== TASK INPUTS ==
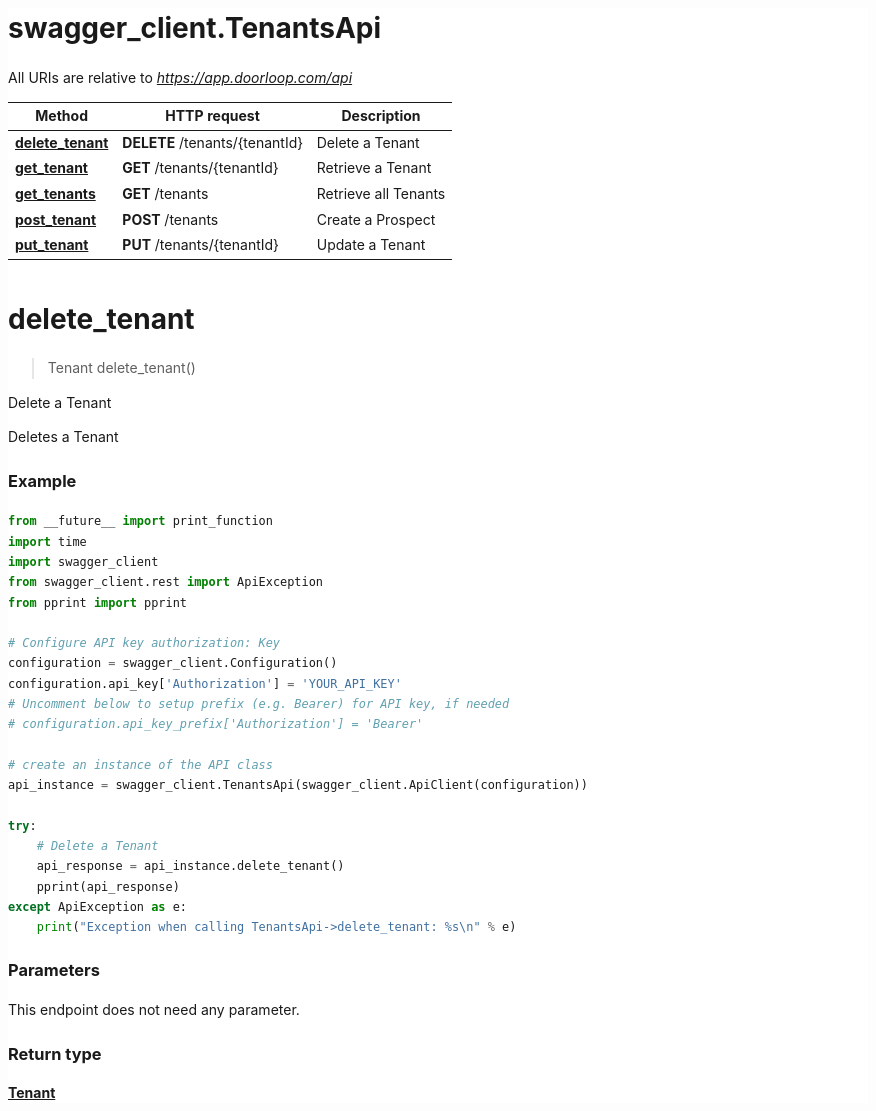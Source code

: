 # swagger_client.TenantsApi

All URIs are relative to *https://app.doorloop.com/api*

Method | HTTP request | Description
------------- | ------------- | -------------
[**delete_tenant**](TenantsApi.md#delete_tenant) | **DELETE** /tenants/{tenantId} | Delete a Tenant
[**get_tenant**](TenantsApi.md#get_tenant) | **GET** /tenants/{tenantId} | Retrieve a Tenant
[**get_tenants**](TenantsApi.md#get_tenants) | **GET** /tenants | Retrieve all Tenants
[**post_tenant**](TenantsApi.md#post_tenant) | **POST** /tenants | Create a Prospect
[**put_tenant**](TenantsApi.md#put_tenant) | **PUT** /tenants/{tenantId} | Update a Tenant

# **delete_tenant**
> Tenant delete_tenant()

Delete a Tenant

Deletes a Tenant

### Example
```python
from __future__ import print_function
import time
import swagger_client
from swagger_client.rest import ApiException
from pprint import pprint

# Configure API key authorization: Key
configuration = swagger_client.Configuration()
configuration.api_key['Authorization'] = 'YOUR_API_KEY'
# Uncomment below to setup prefix (e.g. Bearer) for API key, if needed
# configuration.api_key_prefix['Authorization'] = 'Bearer'

# create an instance of the API class
api_instance = swagger_client.TenantsApi(swagger_client.ApiClient(configuration))

try:
    # Delete a Tenant
    api_response = api_instance.delete_tenant()
    pprint(api_response)
except ApiException as e:
    print("Exception when calling TenantsApi->delete_tenant: %s\n" % e)
```

### Parameters
This endpoint does not need any parameter.

### Return type

[**Tenant**](Tenant.md)
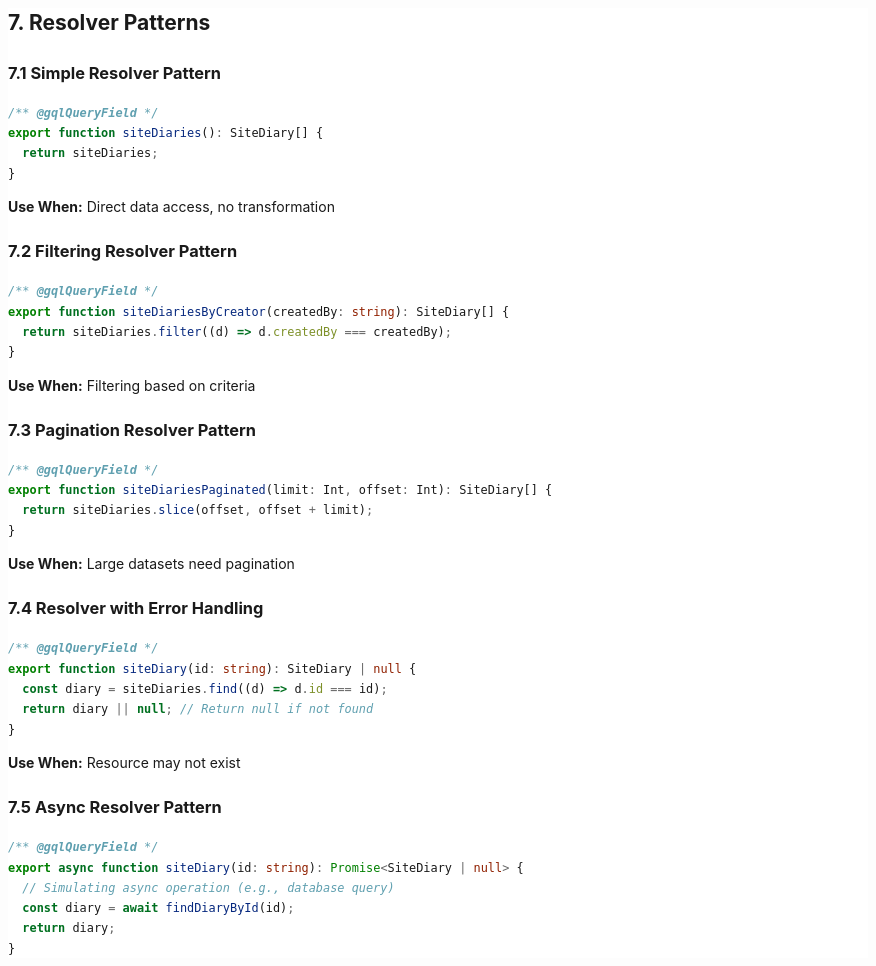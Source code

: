 
## 7. Resolver Patterns

### 7.1 Simple Resolver Pattern

```typescript
/** @gqlQueryField */
export function siteDiaries(): SiteDiary[] {
  return siteDiaries;
}
```

**Use When:** Direct data access, no transformation

### 7.2 Filtering Resolver Pattern

```typescript
/** @gqlQueryField */
export function siteDiariesByCreator(createdBy: string): SiteDiary[] {
  return siteDiaries.filter((d) => d.createdBy === createdBy);
}
```

**Use When:** Filtering based on criteria

### 7.3 Pagination Resolver Pattern

```typescript
/** @gqlQueryField */
export function siteDiariesPaginated(limit: Int, offset: Int): SiteDiary[] {
  return siteDiaries.slice(offset, offset + limit);
}
```

**Use When:** Large datasets need pagination

### 7.4 Resolver with Error Handling

```typescript
/** @gqlQueryField */
export function siteDiary(id: string): SiteDiary | null {
  const diary = siteDiaries.find((d) => d.id === id);
  return diary || null; // Return null if not found
}
```

**Use When:** Resource may not exist

### 7.5 Async Resolver Pattern

```typescript
/** @gqlQueryField */
export async function siteDiary(id: string): Promise<SiteDiary | null> {
  // Simulating async operation (e.g., database query)
  const diary = await findDiaryById(id);
  return diary;
}
```
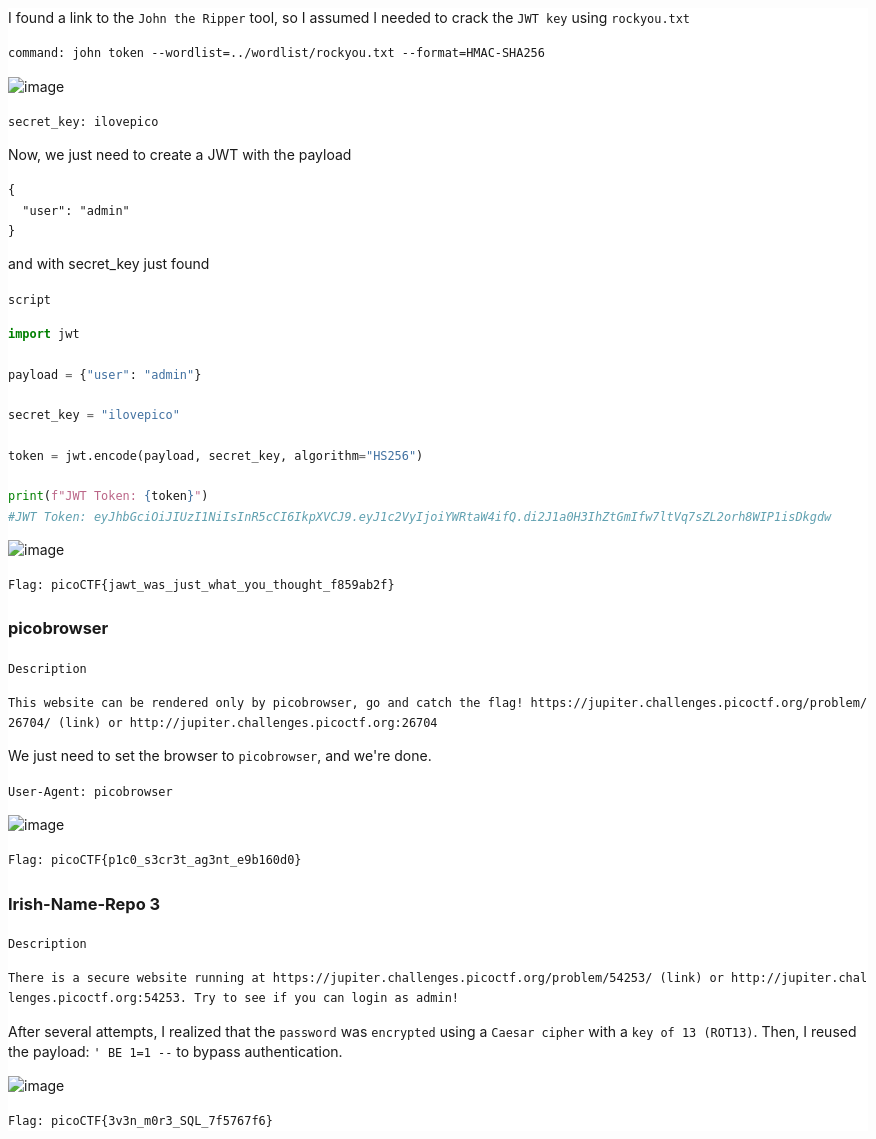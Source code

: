 I found a link to the `John the Ripper` tool, so I assumed I needed to crack the `JWT key` using `rockyou.txt`

```
command: john token --wordlist=../wordlist/rockyou.txt --format=HMAC-SHA256
```

![image](https://hackmd.io/_uploads/r1imTK3qJx.png)

`secret_key: ilovepico`

Now, we just need to create a JWT with the payload
```
{
  "user": "admin"
}
```
 and with secret_key just found
 
`script`
```python
import jwt

payload = {"user": "admin"}

secret_key = "ilovepico"

token = jwt.encode(payload, secret_key, algorithm="HS256")

print(f"JWT Token: {token}")
#JWT Token: eyJhbGciOiJIUzI1NiIsInR5cCI6IkpXVCJ9.eyJ1c2VyIjoiYWRtaW4ifQ.di2J1a0H3IhZtGmIfw7ltVq7sZL2orh8WIP1isDkgdw
```

![image](https://hackmd.io/_uploads/Sk1YAY25Jg.png)

`Flag: picoCTF{jawt_was_just_what_you_thought_f859ab2f}`

### picobrowser
`Description`
```
This website can be rendered only by picobrowser, go and catch the flag! https://jupiter.challenges.picoctf.org/problem/26704/ (link) or http://jupiter.challenges.picoctf.org:26704
```

We just need to set the browser to `picobrowser`, and we're done.
```
User-Agent: picobrowser
```

![image](https://hackmd.io/_uploads/ryPr1q3cJx.png)


`Flag: picoCTF{p1c0_s3cr3t_ag3nt_e9b160d0}`

### Irish-Name-Repo 3
`Description`
```
There is a secure website running at https://jupiter.challenges.picoctf.org/problem/54253/ (link) or http://jupiter.challenges.picoctf.org:54253. Try to see if you can login as admin!
```

After several attempts, I realized that the `password` was `encrypted` using a `Caesar cipher` with a `key of 13 (ROT13)`. Then, I reused the payload: `' BE 1=1 --` to bypass authentication.

![image](https://hackmd.io/_uploads/rJn6Z9nckg.png)

`Flag: picoCTF{3v3n_m0r3_SQL_7f5767f6}`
===
### EXERCISE PROMPT
The lines to copy run from the one containing "and with secret_key just found" through the last line above. Copy them exactly and include nothing else.

### ANSWER TO THE EXERCISE
 and with secret_key just found
 
`script`
```python
import jwt

payload = {"user": "admin"}

secret_key = "ilovepico"

token = jwt.encode(payload, secret_key, algorithm="HS256")

print(f"JWT Token: {token}")
#JWT Token: eyJhbGciOiJIUzI1NiIsInR5cCI6IkpXVCJ9.eyJ1c2VyIjoiYWRtaW4ifQ.di2J1a0H3IhZtGmIfw7ltVq7sZL2orh8WIP1isDkgdw
```

![image](https://hackmd.io/_uploads/Sk1YAY25Jg.png)

`Flag: picoCTF{jawt_was_just_what_you_thought_f859ab2f}`

### picobrowser
`Description`
```
This website can be rendered only by picobrowser, go and catch the flag! https://jupiter.challenges.picoctf.org/problem/26704/ (link) or http://jupiter.challenges.picoctf.org:26704
```

We just need to set the browser to `picobrowser`, and we're done.
```
User-Agent: picobrowser
```

![image](https://hackmd.io/_uploads/ryPr1q3cJx.png)


`Flag: picoCTF{p1c0_s3cr3t_ag3nt_e9b160d0}`

### Irish-Name-Repo 3
`Description`
```
There is a secure website running at https://jupiter.challenges.picoctf.org/problem/54253/ (link) or http://jupiter.challenges.picoctf.org:54253. Try to see if you can login as admin!
```

After several attempts, I realized that the `password` was `encrypted` using a `Caesar cipher` with a `key of 13 (ROT13)`. Then, I reused the payload: `' BE 1=1 --` to bypass authentication.

![image](https://hackmd.io/_uploads/rJn6Z9nckg.png)

`Flag: picoCTF{3v3n_m0r3_SQL_7f5767f6}`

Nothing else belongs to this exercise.